Disrupting the democratic debate
However, while the Chinese propaganda attacks continued after I left, it is also notable that foreign language social media networks were widely used to amplify their message.
Ironically, at a time when the space for foreign media in China is shrinking, the CCP has been investing heavily in their overseas media strategy, taking full advantage of the easy access to free and open media.
While denying their own citizens access to these foreign-language platforms, their “war wolf” diplomats have unleashed a furious tweetstorm, lashing out at foreign coverage, as seen in this article from the Australian Strategic Policy Institute’s International Cyber Policy Center. They use intensive, coordinated tactics across multiple platforms, as this report from the Australian Strategic Policy Institute’s International Cyber Policy Centre shows.

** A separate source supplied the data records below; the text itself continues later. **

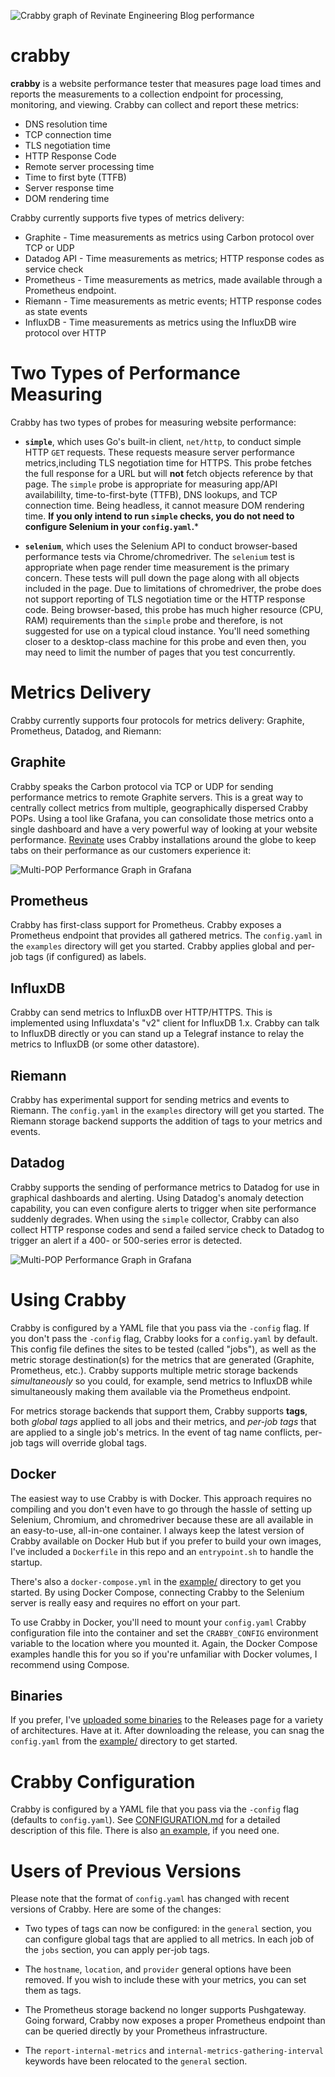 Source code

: ![Crabby graph of Revinate Engineering Blog performance](https://chrissnell.github.io/crabby/images/engineering-blog-performance.png?1 "")

# crabby
**crabby** is a website performance tester that measures page load times and reports the measurements to a collection endpoint for processing, monitoring, and viewing.   Crabby can collect and report these metrics:

- DNS resolution time
- TCP connection time
- TLS negotiation time
- HTTP Response Code
- Remote server processing time
- Time to first byte (TTFB)
- Server response time
- DOM rendering time

Crabby currently supports five types of metrics delivery:

* Graphite - Time measurements as metrics using Carbon protocol over TCP or UDP
* Datadog API - Time measurements as metrics; HTTP response codes as service check
* Prometheus - Time measurements as metrics, made available through a Prometheus endpoint.
* Riemann - Time measurements as metric events; HTTP response codes as state events
* InfluxDB - Time measurements as metrics using the InfluxDB wire protocol over HTTP

# Two Types of Performance Measuring
Crabby has two types of probes for measuring website performance:
- **`simple`**, which uses Go's built-in client, `net/http`, to conduct simple HTTP `GET` requests.  These requests measure server performance metrics,including TLS negotiation time for HTTPS.  This probe fetches the full response for a URL but will **not** fetch objects reference by that page.  The `simple` probe is appropriate for measuring app/API availabililty, time-to-first-byte (TTFB), DNS lookups, and TCP connection time.  Being headless, it cannot measure DOM rendering time.  **If you only intend to run `simple` checks, you do not need to configure Selenium in your `config.yaml`.***

- **`selenium`**, which uses the Selenium API to conduct browser-based performance tests via Chrome/chromedriver.  The `selenium` test is appropriate when page render time measurement is the primary concern.  These tests will pull down the page along with all objects included in the page.  Due to limitations of chromedriver, the probe does not support reporting of TLS negotiation time or the HTTP response code.  Being browser-based, this probe has much higher resource (CPU, RAM) requirements than the `simple` probe and therefore, is not suggested for use on a typical cloud instance.  You'll need something closer to a desktop-class machine for this probe and even then, you may need to limit the number of pages that you test concurrently.

# Metrics Delivery
Crabby currently supports four protocols for metrics delivery: Graphite, Prometheus, Datadog, and Riemann:

## Graphite
Crabby speaks the Carbon protocol via TCP or UDP for sending performance metrics to remote Graphite servers.  This is a great way to centrally collect metrics from multiple, geographically dispersed Crabby POPs.  Using a tool like Grafana, you can consolidate those metrics onto a single dashboard and have a very powerful way of looking at your website performance.  [Revinate](https://www.revinate.com) uses Crabby installations around the globe to keep tabs on their performance as our customers experience it:

![Multi-POP Performance Graph in Grafana](https://chrissnell.github.io/crabby/images/crabby-multi-site-grafana.png "Four crabby nodes sending metrics to Graphite for display in Grafana")

## Prometheus
Crabby has first-class support for Prometheus.  Crabby exposes a Prometheus endpoint that provides all gathered metrics.  The `config.yaml` in the `examples` directory will get you started.  Crabby applies global and per-job tags (if configured) as labels.

## InfluxDB
Crabby can send metrics to InfluxDB over HTTP/HTTPS.  This is implemented using Influxdata's "v2" client for InfluxDB 1.x.  Crabby can talk to InfluxDB directly or you can stand up a Telegraf instance to relay the metrics to InfluxDB (or some other datastore).  

## Riemann
Crabby has experimental support for sending metrics and events to Riemann.  The `config.yaml` in the `examples` directory will get you started.  The Riemann storage backend supports the addition of tags to your metrics
and events.  

## Datadog
Crabby supports the sending of performance metrics to Datadog for use in graphical dashboards and alerting.  Using Datadog's anomaly detection capability, you can even configure alerts to trigger when site performance suddenly degrades.  When using the `simple` collector, Crabby can also collect HTTP response codes and send a failed service check to Datadog to trigger an alert if a 400- or 500-series error is detected.

![Multi-POP Performance Graph in Grafana](https://chrissnell.github.io/crabby/images/crabby-datadog.png "Graphing Crabby metrics in a Datadog dashboard")


# Using Crabby
Crabby is configured by a YAML file that you pass via the `-config` flag.  If you don't pass the `-config` flag, Crabby looks for a `config.yaml` by default.  This config file defines the sites to be tested (called "jobs"), as well as the metric storage destination(s) for the metrics that are generated (Graphite, Prometheus, etc.).  Crabby supports multiple metric storage backends _simultaneously_ so you could, for example, send metrics to InfluxDB while simultaneously making them available via the Prometheus endpoint.

For metrics storage backends that support them, Crabby supports **tags**, both _global tags_ applied to all jobs and their metrics, and _per-job tags_ that are applied to a single job's metrics.  In the event of tag name conflicts, per-job tags will override global tags.

## Docker
The easiest way to use Crabby is with Docker.  This approach requires no compiling and you don't even have to go through the hassle of setting up Selenium, Chromium, and chromedriver because these are all available in an easy-to-use, all-in-one container.  I always keep the latest version of Crabby available on Docker Hub but if you prefer to build your own images, I've included a `Dockerfile` in this repo and an `entrypoint.sh` to handle the startup.  

There's also a `docker-compose.yml` in the [example/](https://github.com/chrissnell/crabby/tree/master/example) directory to get you started.  By using Docker Compose, connecting Crabby to the Selenium server is really easy and requires no effort on your part.

To use Crabby in Docker, you'll need to mount your `config.yaml` Crabby configuration file into the container and set the `CRABBY_CONFIG` environment variable to the location where you mounted it.  Again, the Docker Compose examples handle this for you so if you're unfamiliar with Docker volumes, I recommend using Compose.

## Binaries
If you prefer, I've [uploaded some binaries](https://github.com/chrissnell/crabby/releases) to the Releases page for a variety of architectures.  Have at it.  After downloading the release, you can snag the `config.yaml` from the [example/](https://github.com/chrissnell/crabby/tree/master/example) directory to get started.

# Crabby Configuration
Crabby is configured by a YAML file that you pass via the `-config` flag (defaults to `config.yaml`).
See [CONFIGURATION.md](/CONFIGURATION.md) for a detailed description of this file.  There is also [an example](/example/config.yaml), if you need one.

# Users of Previous Versions
Please note that the format of `config.yaml` has changed with recent versions of Crabby.  Here are some of the changes:

- Two types of tags can now be configured: in the `general` section, you can configure global tags that are applied to all metrics.  In each job of the `jobs` section, you can apply per-job tags.  

- The `hostname`, `location`, and `provider` general options have been removed.  If you wish to include these with your metrics, you can set them as tags.

- The Prometheus storage backend no longer supports Pushgateway.  Going forward, Crabby now exposes a proper Prometheus endpoint than can be queried directly by your Prometheus infrastructure.
  
- The `report-internal-metrics` and `internal-metrics-gathering-interval` keywords have been relocated to the `general` section.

While outside China, state-owned media propagandists can publish and distribute their content without restriction, inside China relentlessly bans independent reporting, censors foreign television broadcasts and websites, and blocks foreign journalists from joining the country’s own social media networks.

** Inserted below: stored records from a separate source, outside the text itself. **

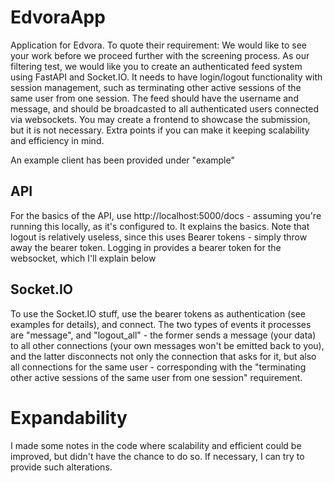 # EdvoraApp

Application for Edvora. To quote their requirement:
We would like to see your work before we proceed further with the screening process. As our filtering test, we would like you to create an authenticated feed system using FastAPI and Socket.IO. It needs to have login/logout functionality with session management, such as terminating other active sessions of the same user from one session. The feed should have the username and message, and should be broadcasted to all authenticated users connected via websockets. You may create a frontend to showcase the submission, but it is not necessary. Extra points if you can make it keeping scalability and efficiency in mind.

An example client has been provided under "example"

## API

For the basics of the API, use http://localhost:5000/docs - assuming you're running this locally, as it's configured to. It explains the basics. Note that logout is relatively useless, since this uses Bearer tokens - simply throw away the bearer token. Logging in provides a bearer token for the websocket, which I'll explain below

## Socket.IO

To use the Socket.IO stuff, use the bearer tokens as authentication (see examples for details), and connect. The two types of events it processes are "message", and "logout_all" - the former sends a message (your data) to all other connections (your own messages won't be emitted back to you), and the latter disconnects not only the connection that asks for it, but also all connections for the same user - corresponding with the "terminating other active sessions of the same user from one session" requirement.

# Expandability

I made some notes in the code where scalability and efficient could be improved, but didn't have the chance to do so. If necessary, I can try to provide such alterations.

Against this backdrop, my departure can be seen as a small part of a shaping, highly asymmetrical struggle for control of ideas.
The outlook is not good for the free flow of good and accurate information.
Shrinking access to information and authority will undermine our ability to understand what is really happening in China right now, while at the same time it is using the power of free media mechanisms to undermine democratic debate everywhere.
The Trail to the Truth
While there are no good solutions and the belief that President Bush’s prophecy came true has long since evaporated, there is still some hope.
In recent years, much of the revelation of what is really happening in Xinjiang has been based on its own internal documents and propaganda reports, despite China’s dismissal of it as “false.
In a system of mass incarceration, a modern digital superpower cannot leave no trace on the web, and the important journalistic work of uncovering these footprints will continue to be done at a distance.
A growing number of foreign journalists are now forced to cover China from Taipei, other Asian cities and even further afield, and I am now one of them.
Of course, despite the dwindling numbers, there are still brave and determined members of foreign news groups based in China who remain committed to reporting.
Most remarkable of all is that under increasingly tightening political control, there are a handful of extraordinary Chinese citizens who, at great personal risk to themselves, manage to circumvent censorship and do the most important job of all local journalism – telling the story of their country in their own words.
Much of what we know about the early days of Wuhan’s closure comes from these citizen journalists, people who are now paying the price for that bravery.
I was able to leave those plainclothes police officers in the departure lobby of a Beijing airport for what I hope will be the last time I deal with them.
In this new global struggle over ideas, we should never forget that the people who continue to face the greatest risk in telling the truth are the citizens of China.